__THE TASK__. For this exercise, write each entry below out precisely and omit the pictures.

__RECORDS PROVIDED__.
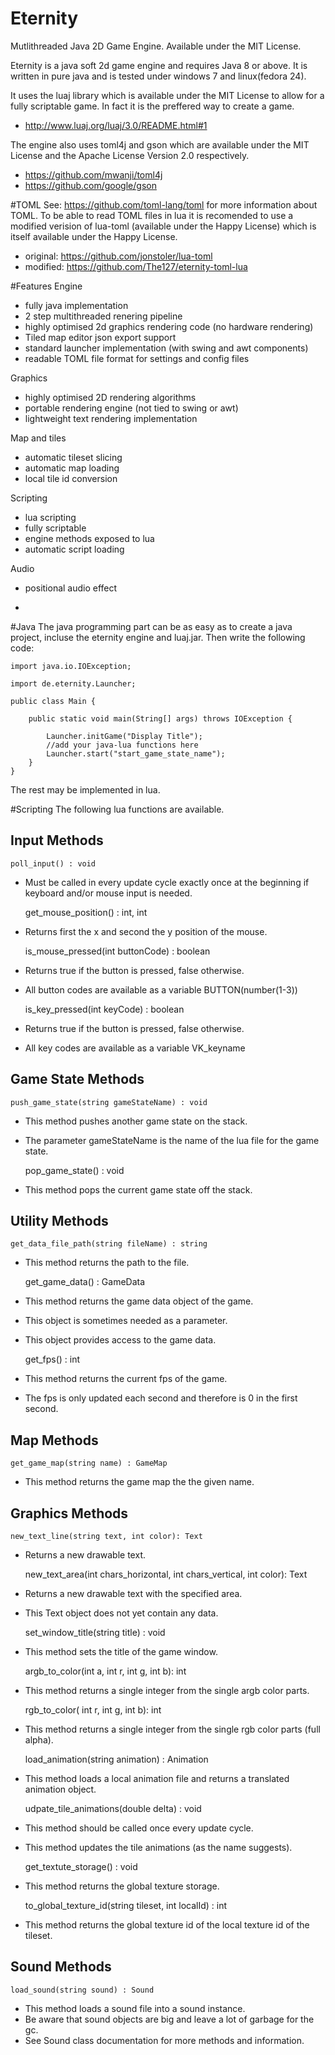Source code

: # Eternity
Mutlithreaded Java 2D Game Engine.
Available under the MIT License.

Eternity is a java soft 2d game engine and requires Java 8 or above.
It is written in pure java and is tested under windows 7 and linux(fedora 24).

It uses the luaj library which is available under the MIT License to allow for a fully scriptable game. In fact it is the preffered way to create a game.
- http://www.luaj.org/luaj/3.0/README.html#1

The engine also uses toml4j and gson which are available under the MIT License and the Apache License Version 2.0 respectively.
- https://github.com/mwanji/toml4j
- https://github.com/google/gson

#TOML
See: https://github.com/toml-lang/toml for more information about TOML.
To be able to read TOML files in lua it is recomended to use a modified verision of lua-toml (available under the Happy License) which is itself available under the Happy License.
- original: https://github.com/jonstoler/lua-toml
- modified: https://github.com/The127/eternity-toml-lua

#Features
Engine
- fully java implementation
- 2 step multithreaded renering pipeline
- highly optimised 2d graphics rendering code (no hardware rendering)
- Tiled map editor json export support
- standard launcher implementation (with swing and awt components)
- readable TOML file format for settings and config files

Graphics
- highly optimised 2D rendering algorithms
- portable rendering engine (not tied to swing or awt)
- lightweight text rendering implementation

Map and tiles
- automatic tileset slicing
- automatic map loading
- local tile id conversion

Scripting
- lua scripting
- fully scriptable
- engine methods exposed to lua
- automatic script loading

Audio
- positional audio effect

-
#Java
The java programming part can be as easy as to create a java project, incluse the eternity engine and luaj.jar.
Then write the following code:

	import java.io.IOException;
	
	import de.eternity.Launcher;
	
	public class Main {
	
		public static void main(String[] args) throws IOException {
			
			Launcher.initGame("Display Title");
			//add your java-lua functions here
			Launcher.start("start_game_state_name");
		}
	}

The rest may be implemented in lua.

#Scripting
The following lua functions are available.

Input Methods
-

	poll_input() : void
	
- Must be called in every update cycle exactly once at the beginning if keyboard and/or mouse input is needed.

	get_mouse_position() : int, int
	
- Returns first the x and second the y position of the mouse.

	is_mouse_pressed(int buttonCode) : boolean
	
- Returns true if the button is pressed, false otherwise.
- All button codes are available as a variable BUTTON(number(1-3))

	is_key_pressed(int keyCode) : boolean
	
- Returns true if the button is pressed, false otherwise.
- All key codes are available as a variable VK_keyname

Game State Methods
-

	push_game_state(string gameStateName) : void
	
- This method pushes another game state on the stack.
- The parameter gameStateName is the name of the lua file for the game state.

	pop_game_state() : void
	
- This method pops the current game state off the stack.

Utility Methods
-

	get_data_file_path(string fileName) : string
- This method returns the path to the file.

	get_game_data() : GameData
- This method returns the game data object of the game.
- This object is sometimes needed as a parameter.
- This object provides access to the game data.

	get_fps() : int
- This method returns the current fps of the game.
- The fps is only updated each second and therefore is 0 in the first second.

Map Methods
-

	get_game_map(string name) : GameMap
- This method returns the game map the the given name.

Graphics Methods
-

	new_text_line(string text, int color): Text
- Returns a new drawable text.

	new_text_area(int chars_horizontal, int chars_vertical, int color): Text
- Returns a new drawable text with the specified area.
- This Text object does not yet contain any data.

	set_window_title(string title) : void
- This method sets the title of the game window.

	argb_to_color(int a, int r, int g, int b): int
- This method returns a single integer from the single argb color parts.

	rgb_to_color( int r, int g, int b): int
- This method returns a single integer from the single rgb color parts (full alpha).

	load_animation(string animation) : Animation
- This method loads a local animation file and returns a translated animation object.

	udpate_tile_animations(double delta) : void
- This method should be called once every update cycle.
- This method updates the tile animations (as the name suggests).

	get_textute_storage() : void
- This method returns the global texture storage.

	to_global_texture_id(string tileset, int localId) : int
- This method returns the global texture id of the local texture id of the tileset.

Sound Methods
-

	load_sound(string sound) : Sound
- This method loads a sound file into a sound instance.
- Be aware that sound objects are big and leave a lot of garbage for the gc.
- See Sound class documentation for more methods and information.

__EXERCISE RESULT__.
Source code

: # Eternity
Mutlithreaded Java 2D Game Engine.
Available under the MIT License.

Eternity is a java soft 2d game engine and requires Java 8 or above.
It is written in pure java and is tested under windows 7 and linux(fedora 24).

It uses the luaj library which is available under the MIT License to allow for a fully scriptable game. In fact it is the preffered way to create a game.
- http://www.luaj.org/luaj/3.0/README.html#1

The engine also uses toml4j and gson which are available under the MIT License and the Apache License Version 2.0 respectively.
- https://github.com/mwanji/toml4j
- https://github.com/google/gson

#TOML
See: https://github.com/toml-lang/toml for more information about TOML.
To be able to read TOML files in lua it is recomended to use a modified verision of lua-toml (available under the Happy License) which is itself available under the Happy License.
- original: https://github.com/jonstoler/lua-toml
- modified: https://github.com/The127/eternity-toml-lua

#Features
Engine
- fully java implementation
- 2 step multithreaded renering pipeline
- highly optimised 2d graphics rendering code (no hardware rendering)
- Tiled map editor json export support
- standard launcher implementation (with swing and awt components)
- readable TOML file format for settings and config files

Graphics
- highly optimised 2D rendering algorithms
- portable rendering engine (not tied to swing or awt)
- lightweight text rendering implementation

Map and tiles
- automatic tileset slicing
- automatic map loading
- local tile id conversion

Scripting
- lua scripting
- fully scriptable
- engine methods exposed to lua
- automatic script loading

Audio
- positional audio effect

-
#Java
The java programming part can be as easy as to create a java project, incluse the eternity engine and luaj.jar.
Then write the following code:

	import java.io.IOException;
	
	import de.eternity.Launcher;
	
	public class Main {
	
		public static void main(String[] args) throws IOException {
			
			Launcher.initGame("Display Title");
			//add your java-lua functions here
			Launcher.start("start_game_state_name");
		}
	}

The rest may be implemented in lua.

#Scripting
The following lua functions are available.

Input Methods
-

	poll_input() : void
	
- Must be called in every update cycle exactly once at the beginning if keyboard and/or mouse input is needed.

	get_mouse_position() : int, int
	
- Returns first the x and second the y position of the mouse.

	is_mouse_pressed(int buttonCode) : boolean
	
- Returns true if the button is pressed, false otherwise.
- All button codes are available as a variable BUTTON(number(1-3))

	is_key_pressed(int keyCode) : boolean
	
- Returns true if the button is pressed, false otherwise.
- All key codes are available as a variable VK_keyname

Game State Methods
-

	push_game_state(string gameStateName) : void
	
- This method pushes another game state on the stack.
- The parameter gameStateName is the name of the lua file for the game state.

	pop_game_state() : void
	
- This method pops the current game state off the stack.

Utility Methods
-

	get_data_file_path(string fileName) : string
- This method returns the path to the file.

	get_game_data() : GameData
- This method returns the game data object of the game.
- This object is sometimes needed as a parameter.
- This object provides access to the game data.

	get_fps() : int
- This method returns the current fps of the game.
- The fps is only updated each second and therefore is 0 in the first second.

Map Methods
-

	get_game_map(string name) : GameMap
- This method returns the game map the the given name.

Graphics Methods
-

	new_text_line(string text, int color): Text
- Returns a new drawable text.

	new_text_area(int chars_horizontal, int chars_vertical, int color): Text
- Returns a new drawable text with the specified area.
- This Text object does not yet contain any data.

	set_window_title(string title) : void
- This method sets the title of the game window.

	argb_to_color(int a, int r, int g, int b): int
- This method returns a single integer from the single argb color parts.

	rgb_to_color( int r, int g, int b): int
- This method returns a single integer from the single rgb color parts (full alpha).

	load_animation(string animation) : Animation
- This method loads a local animation file and returns a translated animation object.

	udpate_tile_animations(double delta) : void
- This method should be called once every update cycle.
- This method updates the tile animations (as the name suggests).

	get_textute_storage() : void
- This method returns the global texture storage.

	to_global_texture_id(string tileset, int localId) : int
- This method returns the global texture id of the local texture id of the tileset.

Sound Methods
-

	load_sound(string sound) : Sound
- This method loads a sound file into a sound instance.
- Be aware that sound objects are big and leave a lot of garbage for the gc.
- See Sound class documentation for more methods and information.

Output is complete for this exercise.